PROVIDED RECORDS:
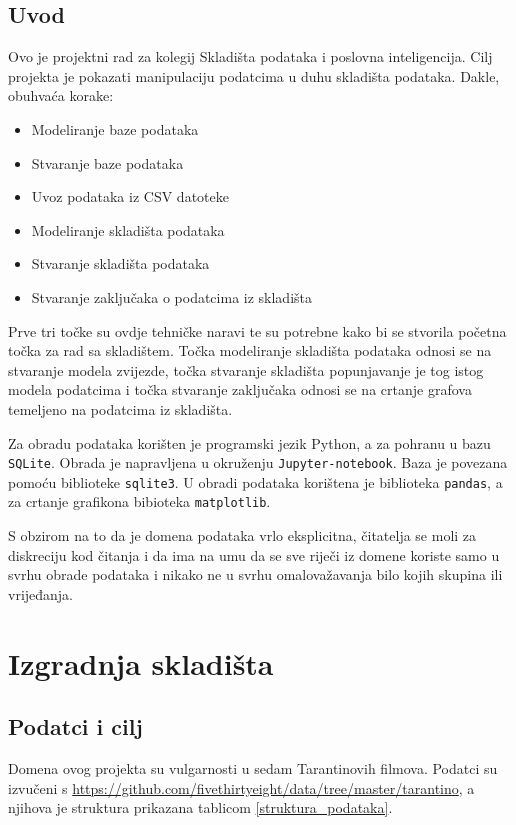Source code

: \documentclass[11pt]{foi}
\begin{document}
\chapter{Uvod}

Ovo je projektni rad za kolegij Skladišta podataka i poslovna inteligencija.
Cilj projekta je pokazati manipulaciju podatcima u duhu skladišta podataka.
Dakle, obuhvaća korake:
\begin{itemize}
	\item Modeliranje baze podataka
	\item Stvaranje baze podataka
	\item Uvoz podataka iz CSV datoteke
	\item Modeliranje skladišta podataka
	\item Stvaranje skladišta podataka
	\item Stvaranje zaključaka o podatcima iz skladišta
\end{itemize}

Prve tri točke su ovdje tehničke naravi te su potrebne kako bi se stvorila
početna točka za rad sa skladištem. Točka modeliranje skladišta podataka odnosi
se na stvaranje  modela zvijezde, točka stvaranje skladišta popunjavanje je tog
istog modela podatcima i točka stvaranje zaključaka odnosi se na crtanje
grafova temeljeno na podatcima iz skladišta.

Za obradu podataka korišten je programski jezik Python, a za pohranu u bazu
\texttt{SQLite}. Obrada je napravljena u okruženju \texttt{Jupyter-notebook}.
Baza je povezana pomoću biblioteke \texttt{sqlite3}. U obradi podataka
korištena je biblioteka \texttt{pandas}, a za crtanje grafikona bibioteka
\texttt{matplotlib}.

S obzirom na to da je domena podataka vrlo eksplicitna, čitatelja se moli za
diskreciju kod čitanja i da ima na umu da se sve riječi iz domene koriste samo
u svrhu obrade podataka i nikako ne u svrhu omalovažavanja bilo kojih skupina
ili vrijeđanja.


\part{Izgradnja skladišta}

\chapter{Podatci i cilj}

Domena ovog projekta su vulgarnosti u sedam Tarantinovih filmova. Podatci su
izvučeni s \url{https://github.com/fivethirtyeight/data/tree/master/tarantino},
a njihova je struktura prikazana tablicom \ref{struktura_podataka}.
\end{document}
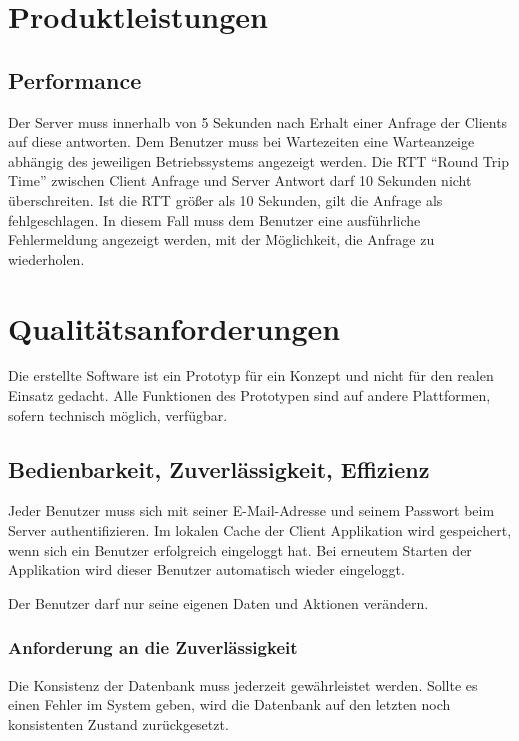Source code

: \documentclass[a4paper,12pt,oneside]{scrartcl}
\begin{document}
\section{Produktleistungen}
\hypertarget{s07}{\subsection{Performance}}
Der Server muss innerhalb von 5 Sekunden nach Erhalt einer Anfrage der Clients auf diese antworten.
Dem Benutzer muss bei Wartezeiten eine Warteanzeige abhängig des jeweiligen Betriebssystems angezeigt werden. 
Die RTT "`Round Trip Time"' zwischen Client Anfrage und Server Antwort darf 10 Sekunden nicht überschreiten.
Ist die RTT größer als 10 Sekunden, gilt die Anfrage als fehlgeschlagen.
In diesem Fall muss dem Benutzer eine ausführliche Fehlermeldung angezeigt werden, mit der Möglichkeit, die Anfrage zu wiederholen. 




\section{Qualitätsanforderungen}
Die erstellte Software ist ein Prototyp für ein Konzept und nicht für den realen Einsatz gedacht.
Alle Funktionen des Prototypen sind auf andere Plattformen, sofern technisch möglich, verfügbar.


\subsection{Bedienbarkeit, Zuverlässigkeit, Effizienz}
Jeder Benutzer muss sich mit seiner E-Mail-Adresse und seinem Passwort beim Server authentifizieren. 
Im lokalen Cache der Client Applikation wird gespeichert, wenn sich ein Benutzer erfolgreich eingeloggt hat. 
Bei erneutem Starten der Applikation wird dieser Benutzer automatisch wieder eingeloggt. 

Der Benutzer darf nur seine eigenen Daten und Aktionen verändern.



\subsubsection{Anforderung an die Zuverlässigkeit}
Die Konsistenz der Datenbank muss jederzeit gewährleistet werden.
Sollte es einen Fehler im System geben, wird die Datenbank auf den letzten noch konsistenten Zustand zurückgesetzt.
\end{document}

WHAT THIS TASK INVOLVES:
Repeat the records above exactly, leaving out any pictures they contain.

YOUR RESPONSE:
Source code

: \documentclass[11pt]{foi}
\begin{document}
\chapter{Uvod}

Ovo je projektni rad za kolegij Skladišta podataka i poslovna inteligencija.
Cilj projekta je pokazati manipulaciju podatcima u duhu skladišta podataka.
Dakle, obuhvaća korake:
\begin{itemize}
	\item Modeliranje baze podataka
	\item Stvaranje baze podataka
	\item Uvoz podataka iz CSV datoteke
	\item Modeliranje skladišta podataka
	\item Stvaranje skladišta podataka
	\item Stvaranje zaključaka o podatcima iz skladišta
\end{itemize}

Prve tri točke su ovdje tehničke naravi te su potrebne kako bi se stvorila
početna točka za rad sa skladištem. Točka modeliranje skladišta podataka odnosi
se na stvaranje  modela zvijezde, točka stvaranje skladišta popunjavanje je tog
istog modela podatcima i točka stvaranje zaključaka odnosi se na crtanje
grafova temeljeno na podatcima iz skladišta.

Za obradu podataka korišten je programski jezik Python, a za pohranu u bazu
\texttt{SQLite}. Obrada je napravljena u okruženju \texttt{Jupyter-notebook}.
Baza je povezana pomoću biblioteke \texttt{sqlite3}. U obradi podataka
korištena je biblioteka \texttt{pandas}, a za crtanje grafikona bibioteka
\texttt{matplotlib}.

S obzirom na to da je domena podataka vrlo eksplicitna, čitatelja se moli za
diskreciju kod čitanja i da ima na umu da se sve riječi iz domene koriste samo
u svrhu obrade podataka i nikako ne u svrhu omalovažavanja bilo kojih skupina
ili vrijeđanja.


\part{Izgradnja skladišta}

\chapter{Podatci i cilj}

Domena ovog projekta su vulgarnosti u sedam Tarantinovih filmova. Podatci su
izvučeni s \url{https://github.com/fivethirtyeight/data/tree/master/tarantino},
a njihova je struktura prikazana tablicom \ref{struktura_podataka}.
\end{document}
Source code

: \documentclass[a4paper,12pt,oneside]{scrartcl}
\begin{document}
\section{Produktleistungen}
\hypertarget{s07}{\subsection{Performance}}
Der Server muss innerhalb von 5 Sekunden nach Erhalt einer Anfrage der Clients auf diese antworten.
Dem Benutzer muss bei Wartezeiten eine Warteanzeige abhängig des jeweiligen Betriebssystems angezeigt werden. 
Die RTT "`Round Trip Time"' zwischen Client Anfrage und Server Antwort darf 10 Sekunden nicht überschreiten.
Ist die RTT größer als 10 Sekunden, gilt die Anfrage als fehlgeschlagen.
In diesem Fall muss dem Benutzer eine ausführliche Fehlermeldung angezeigt werden, mit der Möglichkeit, die Anfrage zu wiederholen. 




\section{Qualitätsanforderungen}
Die erstellte Software ist ein Prototyp für ein Konzept und nicht für den realen Einsatz gedacht.
Alle Funktionen des Prototypen sind auf andere Plattformen, sofern technisch möglich, verfügbar.


\subsection{Bedienbarkeit, Zuverlässigkeit, Effizienz}
Jeder Benutzer muss sich mit seiner E-Mail-Adresse und seinem Passwort beim Server authentifizieren. 
Im lokalen Cache der Client Applikation wird gespeichert, wenn sich ein Benutzer erfolgreich eingeloggt hat. 
Bei erneutem Starten der Applikation wird dieser Benutzer automatisch wieder eingeloggt. 

Der Benutzer darf nur seine eigenen Daten und Aktionen verändern.



\subsubsection{Anforderung an die Zuverlässigkeit}
Die Konsistenz der Datenbank muss jederzeit gewährleistet werden.
Sollte es einen Fehler im System geben, wird die Datenbank auf den letzten noch konsistenten Zustand zurückgesetzt.
\end{document}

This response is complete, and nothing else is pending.